• AIM OF THE EXERCISE: Line by line, please look for the word "Edecek" in the following records, then copy each line you find it in.
SUPPLIED MATERIAL section start
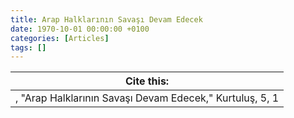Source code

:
 ```yaml
---
title: Arap Halklarının Savaşı Devam Edecek
date: 1970-10-01 00:00:00 +0100
categories: [Articles]
tags: []
---
```




| Cite this:   |
|--------|
| , "Arap Halklarının Savaşı Devam Edecek," Kurtuluş, 5, 1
SUPPLIED MATERIAL section end
• YOUR SOLUTION:
title: Arap Halklarının Savaşı Devam Edecek
| , "Arap Halklarının Savaşı Devam Edecek," Kurtuluş, 5, 1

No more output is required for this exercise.